_ACTIVITY_
Print exactly the lines below between the line holding "We now introduce" and the line holding "Instead of having", inclusive, and nothing more.

RECORDS TO USE START

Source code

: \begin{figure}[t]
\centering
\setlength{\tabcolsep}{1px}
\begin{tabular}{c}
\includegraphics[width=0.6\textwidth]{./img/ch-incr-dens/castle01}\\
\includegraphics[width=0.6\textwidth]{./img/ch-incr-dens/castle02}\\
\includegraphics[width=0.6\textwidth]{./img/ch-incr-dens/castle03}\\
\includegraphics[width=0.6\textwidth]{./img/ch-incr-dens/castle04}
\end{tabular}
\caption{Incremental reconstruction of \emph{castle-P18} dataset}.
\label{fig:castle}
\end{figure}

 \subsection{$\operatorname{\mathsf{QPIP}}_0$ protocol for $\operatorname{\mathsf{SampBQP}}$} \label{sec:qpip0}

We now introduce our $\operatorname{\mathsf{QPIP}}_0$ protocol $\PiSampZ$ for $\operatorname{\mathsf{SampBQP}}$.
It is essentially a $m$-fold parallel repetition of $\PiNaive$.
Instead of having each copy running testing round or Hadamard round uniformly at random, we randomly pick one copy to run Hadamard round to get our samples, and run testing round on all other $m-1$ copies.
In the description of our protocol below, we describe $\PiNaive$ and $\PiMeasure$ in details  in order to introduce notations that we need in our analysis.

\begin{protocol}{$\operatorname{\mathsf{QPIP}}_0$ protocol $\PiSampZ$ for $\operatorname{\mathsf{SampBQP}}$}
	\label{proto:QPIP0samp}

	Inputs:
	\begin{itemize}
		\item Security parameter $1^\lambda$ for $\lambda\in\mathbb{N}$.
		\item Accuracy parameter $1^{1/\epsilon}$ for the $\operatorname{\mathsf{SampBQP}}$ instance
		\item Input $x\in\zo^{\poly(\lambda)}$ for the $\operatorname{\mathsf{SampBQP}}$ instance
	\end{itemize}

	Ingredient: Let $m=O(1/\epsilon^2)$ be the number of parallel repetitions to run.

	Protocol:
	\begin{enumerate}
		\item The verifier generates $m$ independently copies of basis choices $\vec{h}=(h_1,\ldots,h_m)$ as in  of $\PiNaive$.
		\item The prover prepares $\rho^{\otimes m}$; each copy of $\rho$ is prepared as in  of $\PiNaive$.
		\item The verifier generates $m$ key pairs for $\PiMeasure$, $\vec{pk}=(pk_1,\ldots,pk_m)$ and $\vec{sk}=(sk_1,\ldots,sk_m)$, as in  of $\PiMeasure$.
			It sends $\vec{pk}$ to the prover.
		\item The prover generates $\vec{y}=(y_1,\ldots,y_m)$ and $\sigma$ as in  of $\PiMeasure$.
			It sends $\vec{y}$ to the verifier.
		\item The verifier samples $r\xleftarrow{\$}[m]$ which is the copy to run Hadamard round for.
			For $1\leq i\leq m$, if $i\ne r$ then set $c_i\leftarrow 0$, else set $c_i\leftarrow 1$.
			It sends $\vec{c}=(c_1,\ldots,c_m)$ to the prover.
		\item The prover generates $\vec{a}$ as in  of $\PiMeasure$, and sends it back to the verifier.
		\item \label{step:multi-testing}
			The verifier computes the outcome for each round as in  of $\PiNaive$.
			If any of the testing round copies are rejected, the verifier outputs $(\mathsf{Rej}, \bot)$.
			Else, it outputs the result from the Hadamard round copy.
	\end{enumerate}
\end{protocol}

RECORDS TO USE END

_THE ANSWER_
We now introduce our $\operatorname{\mathsf{QPIP}}_0$ protocol $\PiSampZ$ for $\operatorname{\mathsf{SampBQP}}$.
It is essentially a $m$-fold parallel repetition of $\PiNaive$.
Instead of having each copy running testing round or Hadamard round uniformly at random, we randomly pick one copy to run Hadamard round to get our samples, and run testing round on all other $m-1$ copies.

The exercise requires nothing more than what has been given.